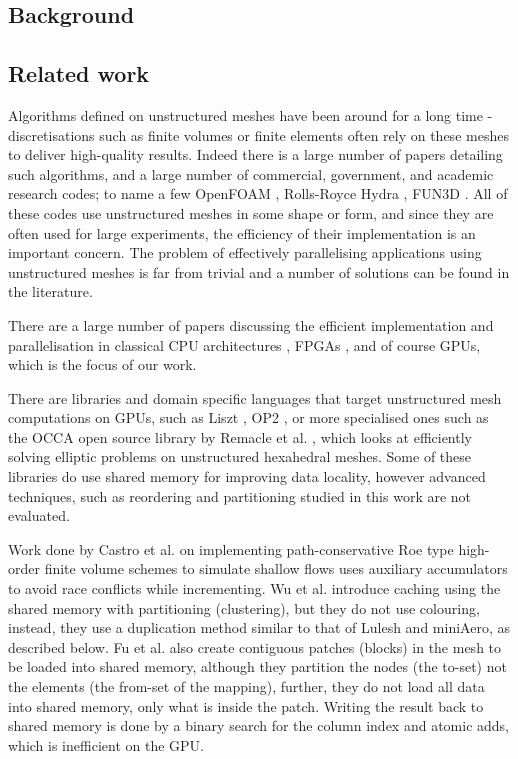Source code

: \subsection{Background}\label{sec:background}


\subsection{Related work}\label{related-works}

Algorithms defined on unstructured meshes have been around for a long time -
discretisations such as finite volumes or finite elements often rely on these
meshes to deliver high-quality results. Indeed there is a large number of papers
detailing such algorithms, and a large number of commercial, government, and
academic research codes; to name a few OpenFOAM \cite{OpenFoamUserGuide},
Rolls-Royce Hydra \cite{moinier2002edge}, FUN3D \cite{biedron2017fun3d}. All of
these codes use unstructured meshes in some shape or form, and since they are
often used for large experiments, the efficiency of their implementation is  an
important concern. The problem of effectively parallelising applications using
unstructured meshes is far from trivial and a number of solutions can be found
in the literature.

There are a large number of papers discussing the efficient implementation and
parallelisation in classical CPU architectures
\cite{mavriplis2002parallel,jin1999openmp}, FPGAs
\cite{nagy2014accelerating,akamine2012reconfigurable}, and of course GPUs,
which is the focus of our work.

There are libraries and domain specific languages that target unstructured mesh
computations on GPUs, such as Liszt \cite{devito2011liszt}, OP2
\cite{giles2012op2}, or more specialised ones such as the OCCA\cite{libocca}
open source library by Remacle et al. \cite{remacle2016gpu}, which looks at
efficiently solving elliptic problems on unstructured hexahedral meshes. Some
of these libraries do use shared memory for improving data locality, however
advanced techniques, such as reordering and partitioning studied in this work
are not evaluated. 

Work done by Castro et al. \cite{shallow_water} on implementing
path-conservative Roe type high-order finite volume schemes to simulate shallow
flows uses auxiliary accumulators to avoid race conflicts while
incrementing. Wu et al. \cite{wu2013complexity} introduce caching using the
shared memory with partitioning (clustering), but they do not use colouring,
instead, they use a duplication method similar to that of Lulesh and miniAero,
as described below. Fu et al. \cite{fu2014architecting} also create contiguous
patches (blocks) in the mesh to be loaded into shared memory, although they
partition the nodes (the to-set) not the elements (the from-set of the
mapping), further, they do not load all data into shared memory, only what is
inside the patch. Writing the result back to shared memory is done by a binary
search for the column index and atomic adds, which is inefficient on the GPU. 

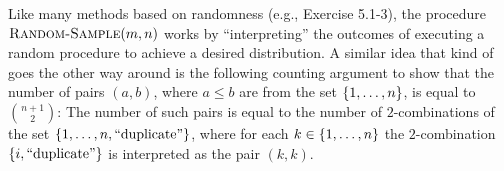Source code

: \begin{enumerate}[\thesection-1]
\begin{remark}
Like many methods based on randomness (e.g., Exercise 5.1-3), the procedure $\textnormal{\scshape Random-Sample}(m, n)$ works by ``interpreting'' the outcomes of executing a random procedure to achieve a desired distribution. A similar idea that kind of goes the other way around is the following counting argument to show that the number of pairs $(a, b)$, where $a \leq b$ are from the set $\left\{1, \ldots, n\right\}$, is equal to ${n + 1 \choose 2}$: The number of such pairs is equal to the number of $2$-combinations of the set $\left\{1, \ldots, n, \mbox{``duplicate''}\right\}$, where for each $k \in \left\{1, \ldots, n\right\}$ the $2$-combination $\left\{i, \mbox{``duplicate''}\right\}$ is interpreted as the pair $(k, k)$.
\end{remark}
%
\end{enumerate}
:::
### WORK REQUIRED
All lines in the entries above that include "which" should be found and copied.

### ANSWER FOR THIS EXERCISE
which is the focus of our work.
open source library by Remacle et al. \cite{remacle2016gpu}, which looks at
search for the column index and atomic adds, which is inefficient on the GPU. 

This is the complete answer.